Hyperlinked Contract Terms Are Enforceable
from the even-if-not-visited? dept
There have been plenty of questions over the years about the enforceability of online contracts, especially of the “clickwrap” variety. However, a recent ruling apparently says that contract terms are acceptable even if hidden behind a hyperlink. Apparently, the court found that because the link to the terms is “highlighted” in a different color, it’s consider conspicuous enough that a reader should have clicked on it and read it.
Now, that’s interesting to me, because I’d just been reading law professor Peter Friedman’s blog post for his first year Contracts law class, where he talks about how few people actually read online agreements, and how many people probably agree to things they didn’t think they had agreed to:
65 out of my 66 students (law students in a contracts class!) admitted in our first class they rarely or never read the online agreements they “agree” to. The only empirical survey I am aware of regarding consumer behavior in connection with online agreements found the following 7 years ago:
- 50% of the respondents said that they sometimes read online agreements and 40% never read them;
- Thus, only 10% of the respondents always read the online agreements that they encountered;
- Well over half of the respondents (64%) always click the Accept button and most of the others (35%) some times Accept;
- More than half of the respondents (55%) didn’t believe that they were entering into a legally binding and enforceable contract even after clicking I Accept;
- Most (79%) never ever kept a copy of any click-wrap agreement that they entered into;
- The majority of respondents (90%) indicated that they never completely read shrink-wrap agreements;
- 38% of the total respondents came from the IT/Internet/E-commerce industries.

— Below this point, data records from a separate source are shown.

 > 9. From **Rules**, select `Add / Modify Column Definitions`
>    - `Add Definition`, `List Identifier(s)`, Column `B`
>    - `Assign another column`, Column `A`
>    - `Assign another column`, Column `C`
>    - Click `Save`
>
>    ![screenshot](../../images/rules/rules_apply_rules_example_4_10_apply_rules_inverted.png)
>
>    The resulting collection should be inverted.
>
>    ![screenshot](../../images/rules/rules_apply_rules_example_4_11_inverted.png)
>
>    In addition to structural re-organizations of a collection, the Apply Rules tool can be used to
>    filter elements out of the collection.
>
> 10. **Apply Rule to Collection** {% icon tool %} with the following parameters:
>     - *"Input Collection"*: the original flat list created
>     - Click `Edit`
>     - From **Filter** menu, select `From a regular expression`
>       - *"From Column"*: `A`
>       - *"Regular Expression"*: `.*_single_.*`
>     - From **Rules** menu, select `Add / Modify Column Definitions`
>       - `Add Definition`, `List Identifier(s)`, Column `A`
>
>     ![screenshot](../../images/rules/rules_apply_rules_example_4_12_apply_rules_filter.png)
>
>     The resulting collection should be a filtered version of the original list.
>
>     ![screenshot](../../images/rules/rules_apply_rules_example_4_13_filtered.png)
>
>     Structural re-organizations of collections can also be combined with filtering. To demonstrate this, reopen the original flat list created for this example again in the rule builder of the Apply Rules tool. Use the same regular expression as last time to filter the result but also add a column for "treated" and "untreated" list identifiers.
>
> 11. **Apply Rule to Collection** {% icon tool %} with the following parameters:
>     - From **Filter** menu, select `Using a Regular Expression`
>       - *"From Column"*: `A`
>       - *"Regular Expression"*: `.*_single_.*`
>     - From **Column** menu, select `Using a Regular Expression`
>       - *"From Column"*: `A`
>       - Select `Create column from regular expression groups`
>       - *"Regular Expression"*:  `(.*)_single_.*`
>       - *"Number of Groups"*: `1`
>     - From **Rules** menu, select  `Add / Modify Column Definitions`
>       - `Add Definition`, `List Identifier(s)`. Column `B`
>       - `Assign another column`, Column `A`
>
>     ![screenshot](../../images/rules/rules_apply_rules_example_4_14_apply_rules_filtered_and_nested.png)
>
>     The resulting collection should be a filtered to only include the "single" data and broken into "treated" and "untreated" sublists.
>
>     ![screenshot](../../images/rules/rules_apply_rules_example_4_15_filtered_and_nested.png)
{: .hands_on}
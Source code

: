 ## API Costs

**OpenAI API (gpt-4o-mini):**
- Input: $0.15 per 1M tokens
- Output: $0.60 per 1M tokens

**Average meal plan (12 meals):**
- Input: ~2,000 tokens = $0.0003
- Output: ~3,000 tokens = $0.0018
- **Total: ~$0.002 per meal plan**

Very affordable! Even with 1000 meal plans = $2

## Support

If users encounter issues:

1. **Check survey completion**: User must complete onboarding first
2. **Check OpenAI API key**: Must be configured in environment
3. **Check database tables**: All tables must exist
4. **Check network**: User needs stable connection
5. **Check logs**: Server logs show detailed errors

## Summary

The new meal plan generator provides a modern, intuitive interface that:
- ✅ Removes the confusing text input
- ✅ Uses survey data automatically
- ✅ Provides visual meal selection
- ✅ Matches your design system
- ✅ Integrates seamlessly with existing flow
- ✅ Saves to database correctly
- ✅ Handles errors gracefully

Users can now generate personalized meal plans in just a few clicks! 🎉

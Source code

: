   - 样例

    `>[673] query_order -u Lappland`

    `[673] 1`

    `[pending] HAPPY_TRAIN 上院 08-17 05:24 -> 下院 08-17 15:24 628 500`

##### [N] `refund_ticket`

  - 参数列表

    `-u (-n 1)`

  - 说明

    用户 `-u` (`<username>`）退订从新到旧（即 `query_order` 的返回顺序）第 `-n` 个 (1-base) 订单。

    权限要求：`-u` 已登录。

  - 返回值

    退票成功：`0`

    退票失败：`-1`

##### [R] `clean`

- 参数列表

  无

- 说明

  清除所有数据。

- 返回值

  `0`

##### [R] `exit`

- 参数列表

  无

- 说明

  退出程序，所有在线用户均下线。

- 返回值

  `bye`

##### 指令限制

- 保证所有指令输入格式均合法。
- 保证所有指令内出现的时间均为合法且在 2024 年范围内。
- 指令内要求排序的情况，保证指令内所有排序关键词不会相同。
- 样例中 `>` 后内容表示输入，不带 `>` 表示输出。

Andrew Gatt, “Electronic Commerce — Click-Wrap Agreements: The Enforceability of Click-Wrap Agreements,” doi:10.1016/S0267-3649(02)01105-6 (2002).
We’ve seen similar things in experiments that offered prizes within the clickwrap agreements, to see if anyone claimed them — and it took four months and 3,000 downloads for anyone to claim the prize. In many ways, this actually reminds me of an old story about Van Halen’s concert contracts with local promoters and venues, that was getting lots of attention last month, after it was featured on an episode of This American Life. Many people have heard the story of how the band had a rider in its contract demanding a bowl of M&M’s backstage with all the brown ones removed. And most people who heard that story assumed it was a sign of rockstar divas with ridiculous demands. However, the true story is that it was actually in there to see if the people setting things up had actually read the details of the contract:
Van Halen was the first band to take huge productions into tertiary, third-level markets. We’d pull up with nine eighteen-wheeler trucks, full of gear, where the standard was three trucks, max. And there were many, many technical errors — whether it was the girders couldn’t support the weight, or the flooring would sink in, or the doors weren’t big enough to move the gear through.
The contract rider read like a version of the Chinese Yellow Pages because there was so much equipment, and so many human beings to make it function. So just as a little test, in the technical aspect of the rider, it would say “Article 148: There will be fifteen amperage voltage sockets at twenty-foot spaces, evenly, providing nineteen amperes . . .” This kind of thing. And article number 126, in the middle of nowhere, was: “There will be no brown M&M’s in the backstage area, upon pain of forfeiture of the show, with full compensation.”
So, when I would walk backstage, if I saw a brown M&M in that bowl . . . well, line-check the entire production. Guaranteed you’re going to arrive at a technical error. They didn’t read the contract. Guaranteed you’d run into a problem. Sometimes it would threaten to just destroy the whole show. Something like, literally, life-threatening.
And, indeed, what the band found out is that the contract is just as enforceable whether or not you read the contract — and that appears to be the result online too. While I have heard of a few cases of courts rejecting clickwrap agreements, it certainly sounds like more and more are considering them to be viable, legally-binding contracts.